# WHAT TO DO:
Nothing in the data may be altered; the answer is a verbatim copy of it.

# EXERCISE DATA:
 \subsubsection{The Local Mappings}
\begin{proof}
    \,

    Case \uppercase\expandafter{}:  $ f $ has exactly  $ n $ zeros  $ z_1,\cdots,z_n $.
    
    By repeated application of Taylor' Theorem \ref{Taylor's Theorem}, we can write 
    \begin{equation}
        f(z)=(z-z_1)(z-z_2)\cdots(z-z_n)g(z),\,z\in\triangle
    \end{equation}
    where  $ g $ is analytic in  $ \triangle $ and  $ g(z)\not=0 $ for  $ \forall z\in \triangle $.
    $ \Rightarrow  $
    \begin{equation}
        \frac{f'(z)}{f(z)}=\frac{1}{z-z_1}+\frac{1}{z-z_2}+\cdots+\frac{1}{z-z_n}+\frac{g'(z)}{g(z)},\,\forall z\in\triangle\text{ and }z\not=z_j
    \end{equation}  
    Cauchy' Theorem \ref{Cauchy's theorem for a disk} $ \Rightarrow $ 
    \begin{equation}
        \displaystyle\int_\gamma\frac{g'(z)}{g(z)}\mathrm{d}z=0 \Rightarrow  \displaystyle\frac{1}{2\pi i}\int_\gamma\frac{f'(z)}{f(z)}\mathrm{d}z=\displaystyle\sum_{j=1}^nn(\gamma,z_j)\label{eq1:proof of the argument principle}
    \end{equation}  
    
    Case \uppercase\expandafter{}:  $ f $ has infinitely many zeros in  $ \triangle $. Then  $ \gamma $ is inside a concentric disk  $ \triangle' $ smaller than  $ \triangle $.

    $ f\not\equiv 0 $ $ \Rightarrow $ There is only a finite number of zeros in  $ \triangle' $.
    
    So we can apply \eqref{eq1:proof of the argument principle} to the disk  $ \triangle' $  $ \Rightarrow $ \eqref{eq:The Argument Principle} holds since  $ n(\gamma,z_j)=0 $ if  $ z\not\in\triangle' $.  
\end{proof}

# RESPONSE FOR THIS EXERCISE:
 \subsubsection{The Local Mappings}
\begin{proof}
    \,

    Case \uppercase\expandafter{}:  $ f $ has exactly  $ n $ zeros  $ z_1,\cdots,z_n $.
    
    By repeated application of Taylor' Theorem \ref{Taylor's Theorem}, we can write 
    \begin{equation}
        f(z)=(z-z_1)(z-z_2)\cdots(z-z_n)g(z),\,z\in\triangle
    \end{equation}
    where  $ g $ is analytic in  $ \triangle $ and  $ g(z)\not=0 $ for  $ \forall z\in \triangle $.
    $ \Rightarrow  $
    \begin{equation}
        \frac{f'(z)}{f(z)}=\frac{1}{z-z_1}+\frac{1}{z-z_2}+\cdots+\frac{1}{z-z_n}+\frac{g'(z)}{g(z)},\,\forall z\in\triangle\text{ and }z\not=z_j
    \end{equation}  
    Cauchy' Theorem \ref{Cauchy's theorem for a disk} $ \Rightarrow $ 
    \begin{equation}
        \displaystyle\int_\gamma\frac{g'(z)}{g(z)}\mathrm{d}z=0 \Rightarrow  \displaystyle\frac{1}{2\pi i}\int_\gamma\frac{f'(z)}{f(z)}\mathrm{d}z=\displaystyle\sum_{j=1}^nn(\gamma,z_j)\label{eq1:proof of the argument principle}
    \end{equation}  
    
    Case \uppercase\expandafter{}:  $ f $ has infinitely many zeros in  $ \triangle $. Then  $ \gamma $ is inside a concentric disk  $ \triangle' $ smaller than  $ \triangle $.

    $ f\not\equiv 0 $ $ \Rightarrow $ There is only a finite number of zeros in  $ \triangle' $.
    
    So we can apply \eqref{eq1:proof of the argument principle} to the disk  $ \triangle' $  $ \Rightarrow $ \eqref{eq:The Argument Principle} holds since  $ n(\gamma,z_j)=0 $ if  $ z\not\in\triangle' $.  
\end{proof}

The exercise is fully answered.